The same rule applies to custom attribute handlers (e.g. the
`CostAttributeHandler` in the semantic-conventions reference that stamps
`gen_ai.usage.cost_usd` on each model span). Attach via
`config["callbacks"]`, never via `.with_config()`. **Failure pattern P28
symptom:** SLO dashboards show low latency because the slow nested spans are
missing entirely, not because the nested calls are fast.
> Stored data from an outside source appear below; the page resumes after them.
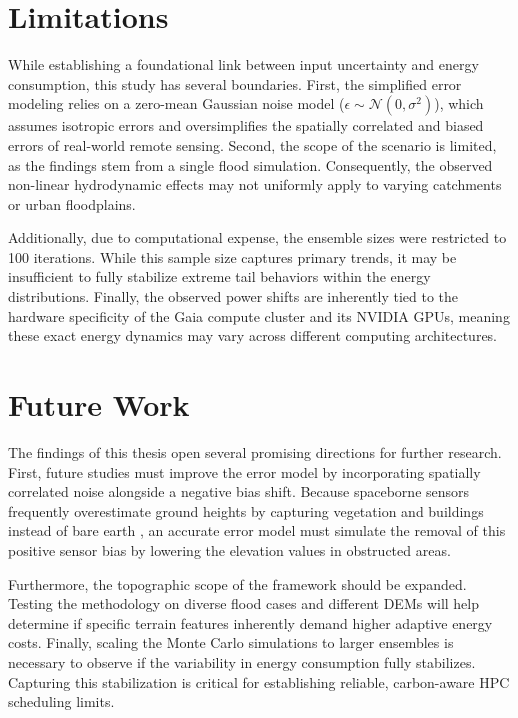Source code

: \section{Limitations}
\label{sec:limitations}

While establishing a foundational link between input uncertainty and energy consumption, this study has several boundaries. First, the simplified error modeling relies on a zero-mean Gaussian noise model ($\epsilon \sim \mathcal{N}(0, \sigma^2)$), which assumes isotropic errors and oversimplifies the spatially correlated and biased errors of real-world remote sensing. Second, the scope of the scenario is limited, as the findings stem from a single flood simulation. Consequently, the observed non-linear hydrodynamic effects may not uniformly apply to varying catchments or urban floodplains.

Additionally, due to computational expense, the ensemble sizes were restricted to 100 iterations. While this sample size captures primary trends, it may be insufficient to fully stabilize extreme tail behaviors within the energy distributions. Finally, the observed power shifts are inherently tied to the hardware specificity of the Gaia compute cluster and its NVIDIA GPUs, meaning these exact energy dynamics may vary across different computing architectures.

\section{Future Work}
\label{sec:future-work}

The findings of this thesis open several promising directions for further research. First, future studies must improve the error model by incorporating spatially correlated noise alongside a negative bias shift. Because spaceborne sensors frequently overestimate ground heights by capturing vegetation and buildings instead of bare earth \cite{Meadows2024}, an accurate error model must simulate the removal of this positive sensor bias by lowering the elevation values in obstructed areas.

Furthermore, the topographic scope of the framework should be expanded. Testing the methodology on diverse flood cases and different DEMs will help determine if specific terrain features inherently demand higher adaptive energy costs. Finally, scaling the Monte Carlo simulations to larger ensembles is necessary to observe if the variability in energy consumption fully stabilizes. Capturing this stabilization is critical for establishing reliable, carbon-aware HPC scheduling limits.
### Step 5 — Define LLM SLOs and dashboards

Five SLIs matter from day one. All five derive from `gen_ai.*` span attributes
— no second pipeline required:

| SLI | Target example | Why |
|-----|----------------|-----|
| **p95 latency** (top-level chat) | `< 5 s` for chat UI | Provider variance dominates |
| **p99 latency** | `< 15 s` | Tail matters on chat; agents with tools live here |
| **Error rate** | `< 0.5%` | Includes 429s + `finish_reason IN ("length","content_filter")` |
| **Cost per request** (p95) | `< $0.05` | Catches `haiku`→`opus` regressions |
| **TTFT p95** (streaming) | `< 2 s` | Perceived latency, not total duration |

Concrete Honeycomb / PromQL / Datadog queries for each SLI, plus multi-window
multi-burn-rate alerts (14.4× / 1h fast burn, 6× / 6h slow burn), are in
[LLM SLO Dashboards](references/llm-slo-dashboards.md).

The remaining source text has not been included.